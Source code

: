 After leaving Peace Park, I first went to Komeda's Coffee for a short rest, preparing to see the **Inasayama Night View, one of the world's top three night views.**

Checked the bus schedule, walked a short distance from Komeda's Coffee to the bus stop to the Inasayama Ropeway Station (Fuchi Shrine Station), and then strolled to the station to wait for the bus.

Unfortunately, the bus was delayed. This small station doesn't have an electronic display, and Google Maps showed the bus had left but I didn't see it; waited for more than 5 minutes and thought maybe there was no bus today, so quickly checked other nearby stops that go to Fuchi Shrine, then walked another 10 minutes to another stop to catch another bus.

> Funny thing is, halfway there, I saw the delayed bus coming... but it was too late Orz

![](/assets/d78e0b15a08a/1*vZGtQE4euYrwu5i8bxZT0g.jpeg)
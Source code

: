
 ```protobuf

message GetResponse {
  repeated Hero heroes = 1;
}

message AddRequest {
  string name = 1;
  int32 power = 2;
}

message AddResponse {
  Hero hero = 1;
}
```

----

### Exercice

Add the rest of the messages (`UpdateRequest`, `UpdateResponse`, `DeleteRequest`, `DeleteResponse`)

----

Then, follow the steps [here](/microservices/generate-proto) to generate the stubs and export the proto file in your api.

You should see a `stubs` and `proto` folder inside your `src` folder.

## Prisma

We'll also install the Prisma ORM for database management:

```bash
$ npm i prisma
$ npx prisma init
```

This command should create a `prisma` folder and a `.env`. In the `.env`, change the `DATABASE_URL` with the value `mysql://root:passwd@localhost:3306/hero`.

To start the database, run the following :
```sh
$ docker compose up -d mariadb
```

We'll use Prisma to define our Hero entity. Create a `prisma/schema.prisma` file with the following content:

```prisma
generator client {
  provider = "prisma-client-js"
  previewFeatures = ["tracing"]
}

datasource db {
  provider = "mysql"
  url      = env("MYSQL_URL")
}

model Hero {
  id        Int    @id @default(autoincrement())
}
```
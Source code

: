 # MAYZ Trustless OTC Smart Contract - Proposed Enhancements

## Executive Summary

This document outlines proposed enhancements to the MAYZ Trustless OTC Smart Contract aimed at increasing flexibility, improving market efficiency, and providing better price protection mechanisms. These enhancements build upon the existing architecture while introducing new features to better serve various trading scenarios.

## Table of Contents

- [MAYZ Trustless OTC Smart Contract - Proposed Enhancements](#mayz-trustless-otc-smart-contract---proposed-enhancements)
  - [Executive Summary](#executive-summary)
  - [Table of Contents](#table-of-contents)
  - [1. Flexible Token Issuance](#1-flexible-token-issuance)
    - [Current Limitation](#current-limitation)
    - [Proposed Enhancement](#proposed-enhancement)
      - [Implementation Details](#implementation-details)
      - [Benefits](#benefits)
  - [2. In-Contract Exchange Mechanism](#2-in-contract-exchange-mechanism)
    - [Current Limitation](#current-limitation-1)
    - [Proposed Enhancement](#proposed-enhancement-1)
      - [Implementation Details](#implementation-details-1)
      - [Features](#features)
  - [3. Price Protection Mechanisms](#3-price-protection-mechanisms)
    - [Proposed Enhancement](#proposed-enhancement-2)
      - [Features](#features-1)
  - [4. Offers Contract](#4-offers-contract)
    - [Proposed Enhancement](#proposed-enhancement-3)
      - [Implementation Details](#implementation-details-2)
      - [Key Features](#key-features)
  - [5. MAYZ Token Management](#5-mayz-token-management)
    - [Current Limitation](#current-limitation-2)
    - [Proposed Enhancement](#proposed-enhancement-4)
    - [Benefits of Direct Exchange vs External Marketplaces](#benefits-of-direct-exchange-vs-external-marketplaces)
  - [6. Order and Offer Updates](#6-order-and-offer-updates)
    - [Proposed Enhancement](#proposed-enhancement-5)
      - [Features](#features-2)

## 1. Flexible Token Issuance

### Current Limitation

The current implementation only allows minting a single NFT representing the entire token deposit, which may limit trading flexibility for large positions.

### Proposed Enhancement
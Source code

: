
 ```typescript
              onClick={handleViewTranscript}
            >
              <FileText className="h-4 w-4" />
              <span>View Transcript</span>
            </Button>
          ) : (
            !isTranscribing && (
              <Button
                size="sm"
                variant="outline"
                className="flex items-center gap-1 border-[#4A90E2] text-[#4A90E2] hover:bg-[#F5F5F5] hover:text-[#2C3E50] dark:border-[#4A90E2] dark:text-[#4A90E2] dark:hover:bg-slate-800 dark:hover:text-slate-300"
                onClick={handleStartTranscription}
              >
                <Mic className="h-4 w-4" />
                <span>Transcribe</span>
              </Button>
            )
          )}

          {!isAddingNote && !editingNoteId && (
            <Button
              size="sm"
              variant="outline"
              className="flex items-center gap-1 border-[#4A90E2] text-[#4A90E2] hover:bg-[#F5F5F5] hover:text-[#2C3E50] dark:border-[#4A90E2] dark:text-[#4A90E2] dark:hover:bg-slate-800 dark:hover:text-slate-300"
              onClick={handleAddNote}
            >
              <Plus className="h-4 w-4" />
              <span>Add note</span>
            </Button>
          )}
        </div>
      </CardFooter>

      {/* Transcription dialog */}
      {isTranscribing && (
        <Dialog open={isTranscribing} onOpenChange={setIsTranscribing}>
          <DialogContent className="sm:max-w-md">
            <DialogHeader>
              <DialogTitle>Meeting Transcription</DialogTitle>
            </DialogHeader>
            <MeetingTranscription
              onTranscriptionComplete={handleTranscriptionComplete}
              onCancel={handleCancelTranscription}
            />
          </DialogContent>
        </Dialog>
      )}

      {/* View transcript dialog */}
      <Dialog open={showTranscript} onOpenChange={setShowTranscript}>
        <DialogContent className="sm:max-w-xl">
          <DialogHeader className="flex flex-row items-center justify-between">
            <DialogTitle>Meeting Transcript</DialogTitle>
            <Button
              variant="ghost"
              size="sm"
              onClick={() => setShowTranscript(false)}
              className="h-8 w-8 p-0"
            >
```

========

### Exercise goal
Print every line of the listing shown above, exactly.

### Expected answer
Source code

: After leaving Peace Park, I first went to Komeda's Coffee for a short rest, preparing to see the **Inasayama Night View, one of the world's top three night views.**

Checked the bus schedule, walked a short distance from Komeda's Coffee to the bus stop to the Inasayama Ropeway Station (Fuchi Shrine Station), and then strolled to the station to wait for the bus.

Unfortunately, the bus was delayed. This small station doesn't have an electronic display, and Google Maps showed the bus had left but I didn't see it; waited for more than 5 minutes and thought maybe there was no bus today, so quickly checked other nearby stops that go to Fuchi Shrine, then walked another 10 minutes to another stop to catch another bus.

> Funny thing is, halfway there, I saw the delayed bus coming... but it was too late Orz

![](/assets/d78e0b15a08a/1*vZGtQE4euYrwu5i8bxZT0g.jpeg)
Source code

:
 ```protobuf

message GetResponse {
  repeated Hero heroes = 1;
}

message AddRequest {
  string name = 1;
  int32 power = 2;
}

message AddResponse {
  Hero hero = 1;
}
```

----

### Exercice

Add the rest of the messages (`UpdateRequest`, `UpdateResponse`, `DeleteRequest`, `DeleteResponse`)

----

Then, follow the steps [here](/microservices/generate-proto) to generate the stubs and export the proto file in your api.

You should see a `stubs` and `proto` folder inside your `src` folder.

## Prisma

We'll also install the Prisma ORM for database management:

```bash
$ npm i prisma
$ npx prisma init
```

This command should create a `prisma` folder and a `.env`. In the `.env`, change the `DATABASE_URL` with the value `mysql://root:passwd@localhost:3306/hero`.

To start the database, run the following :
```sh
$ docker compose up -d mariadb
```

We'll use Prisma to define our Hero entity. Create a `prisma/schema.prisma` file with the following content:

```prisma
generator client {
  provider = "prisma-client-js"
  previewFeatures = ["tracing"]
}

datasource db {
  provider = "mysql"
  url      = env("MYSQL_URL")
}

model Hero {
  id        Int    @id @default(autoincrement())
}
```
Source code

: # MAYZ Trustless OTC Smart Contract - Proposed Enhancements

## Executive Summary

This document outlines proposed enhancements to the MAYZ Trustless OTC Smart Contract aimed at increasing flexibility, improving market efficiency, and providing better price protection mechanisms. These enhancements build upon the existing architecture while introducing new features to better serve various trading scenarios.

## Table of Contents

- [MAYZ Trustless OTC Smart Contract - Proposed Enhancements](#mayz-trustless-otc-smart-contract---proposed-enhancements)
  - [Executive Summary](#executive-summary)
  - [Table of Contents](#table-of-contents)
  - [1. Flexible Token Issuance](#1-flexible-token-issuance)
    - [Current Limitation](#current-limitation)
    - [Proposed Enhancement](#proposed-enhancement)
      - [Implementation Details](#implementation-details)
      - [Benefits](#benefits)
  - [2. In-Contract Exchange Mechanism](#2-in-contract-exchange-mechanism)
    - [Current Limitation](#current-limitation-1)
    - [Proposed Enhancement](#proposed-enhancement-1)
      - [Implementation Details](#implementation-details-1)
      - [Features](#features)
  - [3. Price Protection Mechanisms](#3-price-protection-mechanisms)
    - [Proposed Enhancement](#proposed-enhancement-2)
      - [Features](#features-1)
  - [4. Offers Contract](#4-offers-contract)
    - [Proposed Enhancement](#proposed-enhancement-3)
      - [Implementation Details](#implementation-details-2)
      - [Key Features](#key-features)
  - [5. MAYZ Token Management](#5-mayz-token-management)
    - [Current Limitation](#current-limitation-2)
    - [Proposed Enhancement](#proposed-enhancement-4)
    - [Benefits of Direct Exchange vs External Marketplaces](#benefits-of-direct-exchange-vs-external-marketplaces)
  - [6. Order and Offer Updates](#6-order-and-offer-updates)
    - [Proposed Enhancement](#proposed-enhancement-5)
      - [Features](#features-2)

## 1. Flexible Token Issuance

### Current Limitation

The current implementation only allows minting a single NFT representing the entire token deposit, which may limit trading flexibility for large positions.

### Proposed Enhancement
Source code

:
 ```typescript
              onClick={handleViewTranscript}
            >
              <FileText className="h-4 w-4" />
              <span>View Transcript</span>
            </Button>
          ) : (
            !isTranscribing && (
              <Button
                size="sm"
                variant="outline"
                className="flex items-center gap-1 border-[#4A90E2] text-[#4A90E2] hover:bg-[#F5F5F5] hover:text-[#2C3E50] dark:border-[#4A90E2] dark:text-[#4A90E2] dark:hover:bg-slate-800 dark:hover:text-slate-300"
                onClick={handleStartTranscription}
              >
                <Mic className="h-4 w-4" />
                <span>Transcribe</span>
              </Button>
            )
          )}

          {!isAddingNote && !editingNoteId && (
            <Button
              size="sm"
              variant="outline"
              className="flex items-center gap-1 border-[#4A90E2] text-[#4A90E2] hover:bg-[#F5F5F5] hover:text-[#2C3E50] dark:border-[#4A90E2] dark:text-[#4A90E2] dark:hover:bg-slate-800 dark:hover:text-slate-300"
              onClick={handleAddNote}
            >
              <Plus className="h-4 w-4" />
              <span>Add note</span>
            </Button>
          )}
        </div>
      </CardFooter>

      {/* Transcription dialog */}
      {isTranscribing && (
        <Dialog open={isTranscribing} onOpenChange={setIsTranscribing}>
          <DialogContent className="sm:max-w-md">
            <DialogHeader>
              <DialogTitle>Meeting Transcription</DialogTitle>
            </DialogHeader>
            <MeetingTranscription
              onTranscriptionComplete={handleTranscriptionComplete}
              onCancel={handleCancelTranscription}
            />
          </DialogContent>
        </Dialog>
      )}

      {/* View transcript dialog */}
      <Dialog open={showTranscript} onOpenChange={setShowTranscript}>
        <DialogContent className="sm:max-w-xl">
          <DialogHeader className="flex flex-row items-center justify-between">
            <DialogTitle>Meeting Transcript</DialogTitle>
            <Button
              variant="ghost"
              size="sm"
              onClick={() => setShowTranscript(false)}
              className="h-8 w-8 p-0"
            >
```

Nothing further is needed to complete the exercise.